Maine needs ‘replacement’ workers

Age panelHow many logging equipment operators does Maine need? An average of 44 each year from 2010 to 2020, according to a labor analysis provided at MFPC’s request by the Maine Department of Labor Center for Workforce Research and Information. Jobs also will be opening up in for production, machine installation and repair, and trucking.

In late February, MFPC requested a labor analysis of the forest products industry from the Maine Department of Labor and our staff is still studying the results.  The Occupational Outlook 2010-2020 chart is based on foreseeable conditions, trends and statistical models, according to the DOL analysis. Economic events, such as mill closures, may significantly change outlook in forest products industries from levels projected here.

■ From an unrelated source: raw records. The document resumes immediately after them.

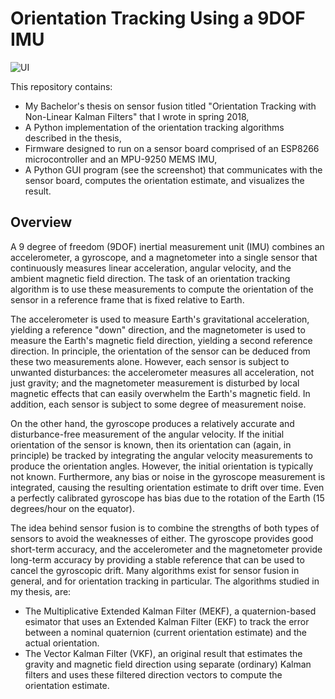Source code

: # Orientation Tracking Using a 9DOF IMU

![UI](https://github.com/samukallio/tracking/blob/main/media/screenshot.png?raw=true)

This repository contains:
* My Bachelor's thesis on sensor fusion titled "Orientation Tracking with Non-Linear Kalman Filters" that I wrote in spring 2018,
* A Python implementation of the orientation tracking algorithms described in the thesis,
* Firmware designed to run on a sensor board comprised of an ESP8266 microcontroller and an MPU-9250 MEMS IMU,
* A Python GUI program (see the screenshot) that communicates with the sensor board, computes the orientation estimate, and visualizes the result.

## Overview

A 9 degree of freedom (9DOF) inertial measurement unit (IMU) combines an accelerometer, a gyroscope, and a magnetometer into a single sensor that continuously measures linear acceleration, angular velocity, and the ambient magnetic field direction. The task of an orientation tracking algorithm is to use these measurements to compute the orientation of the sensor in a reference frame that is fixed relative to Earth.

The accelerometer is used to measure Earth's gravitational acceleration, yielding a reference "down" direction, and the magnetometer is used to measure the Earth's magnetic field direction, yielding a second reference direction. In principle, the orientation of the sensor can be deduced from these two measurements alone. However, each sensor is subject to unwanted disturbances: the accelerometer measures all acceleration, not just gravity; and the magnetometer measurement is disturbed by local magnetic effects that can easily overwhelm the Earth's magnetic field. In addition, each sensor is subject to some degree of measurement noise.

On the other hand, the gyroscope produces a relatively accurate and disturbance-free measurement of the angular velocity. If the initial orientation of the sensor is known, then its orientation can (again, in principle) be tracked by integrating the angular velocity measurements to produce the orientation angles. However, the initial orientation is typically not known. Furthermore, any bias or noise in the gyroscope measurement is integrated, causing the resulting orientation estimate to drift over time. Even a perfectly calibrated gyroscope has bias due to the rotation of the Earth (15 degrees/hour on the equator).

The idea behind sensor fusion is to combine the strengths of both types of sensors to avoid the weaknesses of either. The gyroscope provides good short-term accuracy, and the accelerometer and the magnetometer provide long-term accuracy by providing a stable reference that can be used to cancel the gyroscopic drift. Many algorithms exist for sensor fusion in general, and for orientation tracking in particular. The algorithms studied in my thesis, are:

* The Multiplicative Extended Kalman Filter (MEKF), a quaternion-based esimator that uses an Extended Kalman Filter (EKF) to track the error between a nominal quaternion (current orientation estimate) and the actual orientation.
* The Vector Kalman Filter (VKF), an original result that estimates the gravity and magnetic field direction using separate (ordinary) Kalman filters and uses these filtered direction vectors to compute the orientation estimate.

One important trend is clear:  Replacing retiring workers will be a key issue for the rest of the decade. The analysis showed that forest products industries have an older workforce than the private sector as a whole, with 62 percent of workers ages 45 and older, compared to 47 percent of workers at all private firms.

None of that will come as a surprise to those who have been following the recent research done in Maine and New England, including last fall’s Logger Training Survey, which found that 73 percent of contractors surveyed stated that there is a need for an equipment operator‐training program in Maine.  Those following news reports know about Canada’s campaign to recruit new forestry workers.  Experts predict Canada’s forestry companies will need to hire at least 60,000 people over the next seven years, with 40,000 of those replacing retiring baby boomers and 20,000 new positions created, as a stronger U.S. housing market brings more work to the sawmills.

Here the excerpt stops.